Your task is to extract every entry that follows word for word while excluding the pictures.

Records for the exercise
☆ ☆ ☆ ☆ ☆
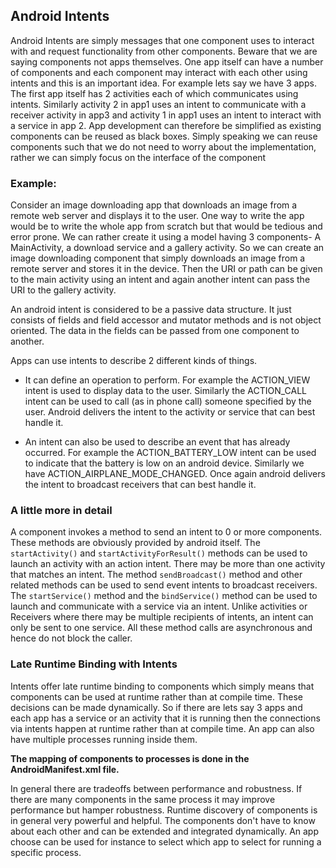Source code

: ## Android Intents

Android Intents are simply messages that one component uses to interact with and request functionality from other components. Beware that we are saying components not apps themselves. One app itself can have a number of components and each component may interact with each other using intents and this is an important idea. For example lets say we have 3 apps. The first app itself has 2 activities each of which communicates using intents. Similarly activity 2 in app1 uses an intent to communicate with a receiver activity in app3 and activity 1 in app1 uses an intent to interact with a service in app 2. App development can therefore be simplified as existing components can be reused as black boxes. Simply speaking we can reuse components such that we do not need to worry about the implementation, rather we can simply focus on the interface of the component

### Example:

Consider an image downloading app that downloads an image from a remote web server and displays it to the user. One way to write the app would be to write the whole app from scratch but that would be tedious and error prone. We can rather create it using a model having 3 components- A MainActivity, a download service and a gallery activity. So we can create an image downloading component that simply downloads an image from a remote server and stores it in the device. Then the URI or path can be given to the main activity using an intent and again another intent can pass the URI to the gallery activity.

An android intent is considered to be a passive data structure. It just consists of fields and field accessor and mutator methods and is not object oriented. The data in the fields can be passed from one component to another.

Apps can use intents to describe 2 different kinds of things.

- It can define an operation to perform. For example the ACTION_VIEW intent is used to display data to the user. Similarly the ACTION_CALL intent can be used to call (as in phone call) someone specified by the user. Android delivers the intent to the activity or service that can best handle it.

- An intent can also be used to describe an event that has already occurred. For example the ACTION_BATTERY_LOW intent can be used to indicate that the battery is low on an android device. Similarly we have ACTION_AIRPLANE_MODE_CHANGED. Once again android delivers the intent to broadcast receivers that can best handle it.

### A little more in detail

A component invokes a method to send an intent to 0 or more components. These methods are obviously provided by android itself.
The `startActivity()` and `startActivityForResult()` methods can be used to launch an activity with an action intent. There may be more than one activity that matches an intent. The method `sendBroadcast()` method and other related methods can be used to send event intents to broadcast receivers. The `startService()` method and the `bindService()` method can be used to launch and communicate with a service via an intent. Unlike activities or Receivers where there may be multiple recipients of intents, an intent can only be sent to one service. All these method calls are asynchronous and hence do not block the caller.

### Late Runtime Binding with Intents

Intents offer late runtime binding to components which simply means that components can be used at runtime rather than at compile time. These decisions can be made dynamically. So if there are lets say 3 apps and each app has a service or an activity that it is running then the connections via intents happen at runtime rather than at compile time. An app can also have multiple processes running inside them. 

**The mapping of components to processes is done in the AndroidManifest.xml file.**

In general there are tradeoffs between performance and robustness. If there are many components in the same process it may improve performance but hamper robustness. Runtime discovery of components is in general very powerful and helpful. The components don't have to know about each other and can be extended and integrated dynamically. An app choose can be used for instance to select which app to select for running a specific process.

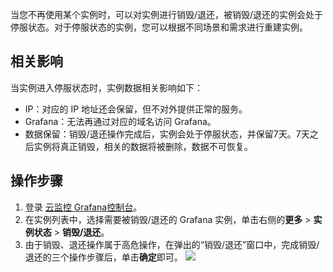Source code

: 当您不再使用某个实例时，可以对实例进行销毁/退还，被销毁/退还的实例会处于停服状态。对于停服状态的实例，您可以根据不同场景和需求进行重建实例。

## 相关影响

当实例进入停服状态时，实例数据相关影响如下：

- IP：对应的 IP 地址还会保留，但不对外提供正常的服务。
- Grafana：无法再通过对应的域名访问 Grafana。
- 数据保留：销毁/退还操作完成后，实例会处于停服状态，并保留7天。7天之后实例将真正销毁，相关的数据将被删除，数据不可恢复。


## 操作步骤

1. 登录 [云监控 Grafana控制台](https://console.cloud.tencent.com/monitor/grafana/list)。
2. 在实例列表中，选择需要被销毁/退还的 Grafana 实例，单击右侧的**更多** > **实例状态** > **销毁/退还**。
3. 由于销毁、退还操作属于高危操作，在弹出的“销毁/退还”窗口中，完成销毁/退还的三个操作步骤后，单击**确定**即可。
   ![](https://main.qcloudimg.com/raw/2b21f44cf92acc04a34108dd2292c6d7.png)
☆ ☆ ☆ ☆ ☆
Answer for this exercise
Source code

: ## Android Intents

Android Intents are simply messages that one component uses to interact with and request functionality from other components. Beware that we are saying components not apps themselves. One app itself can have a number of components and each component may interact with each other using intents and this is an important idea. For example lets say we have 3 apps. The first app itself has 2 activities each of which communicates using intents. Similarly activity 2 in app1 uses an intent to communicate with a receiver activity in app3 and activity 1 in app1 uses an intent to interact with a service in app 2. App development can therefore be simplified as existing components can be reused as black boxes. Simply speaking we can reuse components such that we do not need to worry about the implementation, rather we can simply focus on the interface of the component

### Example:

Consider an image downloading app that downloads an image from a remote web server and displays it to the user. One way to write the app would be to write the whole app from scratch but that would be tedious and error prone. We can rather create it using a model having 3 components- A MainActivity, a download service and a gallery activity. So we can create an image downloading component that simply downloads an image from a remote server and stores it in the device. Then the URI or path can be given to the main activity using an intent and again another intent can pass the URI to the gallery activity.

An android intent is considered to be a passive data structure. It just consists of fields and field accessor and mutator methods and is not object oriented. The data in the fields can be passed from one component to another.

Apps can use intents to describe 2 different kinds of things.

- It can define an operation to perform. For example the ACTION_VIEW intent is used to display data to the user. Similarly the ACTION_CALL intent can be used to call (as in phone call) someone specified by the user. Android delivers the intent to the activity or service that can best handle it.

- An intent can also be used to describe an event that has already occurred. For example the ACTION_BATTERY_LOW intent can be used to indicate that the battery is low on an android device. Similarly we have ACTION_AIRPLANE_MODE_CHANGED. Once again android delivers the intent to broadcast receivers that can best handle it.

### A little more in detail

A component invokes a method to send an intent to 0 or more components. These methods are obviously provided by android itself.
The `startActivity()` and `startActivityForResult()` methods can be used to launch an activity with an action intent. There may be more than one activity that matches an intent. The method `sendBroadcast()` method and other related methods can be used to send event intents to broadcast receivers. The `startService()` method and the `bindService()` method can be used to launch and communicate with a service via an intent. Unlike activities or Receivers where there may be multiple recipients of intents, an intent can only be sent to one service. All these method calls are asynchronous and hence do not block the caller.

### Late Runtime Binding with Intents

Intents offer late runtime binding to components which simply means that components can be used at runtime rather than at compile time. These decisions can be made dynamically. So if there are lets say 3 apps and each app has a service or an activity that it is running then the connections via intents happen at runtime rather than at compile time. An app can also have multiple processes running inside them. 

**The mapping of components to processes is done in the AndroidManifest.xml file.**

In general there are tradeoffs between performance and robustness. If there are many components in the same process it may improve performance but hamper robustness. Runtime discovery of components is in general very powerful and helpful. The components don't have to know about each other and can be extended and integrated dynamically. An app choose can be used for instance to select which app to select for running a specific process.

Source code

: 当您不再使用某个实例时，可以对实例进行销毁/退还，被销毁/退还的实例会处于停服状态。对于停服状态的实例，您可以根据不同场景和需求进行重建实例。

## 相关影响

当实例进入停服状态时，实例数据相关影响如下：

- IP：对应的 IP 地址还会保留，但不对外提供正常的服务。
- Grafana：无法再通过对应的域名访问 Grafana。
- 数据保留：销毁/退还操作完成后，实例会处于停服状态，并保留7天。7天之后实例将真正销毁，相关的数据将被删除，数据不可恢复。


## 操作步骤

1. 登录 [云监控 Grafana控制台](https://console.cloud.tencent.com/monitor/grafana/list)。
2. 在实例列表中，选择需要被销毁/退还的 Grafana 实例，单击右侧的**更多** > **实例状态** > **销毁/退还**。
3. 由于销毁、退还操作属于高危操作，在弹出的“销毁/退还”窗口中，完成销毁/退还的三个操作步骤后，单击**确定**即可。
   ![](https://main.qcloudimg.com/raw/2b21f44cf92acc04a34108dd2292c6d7.png)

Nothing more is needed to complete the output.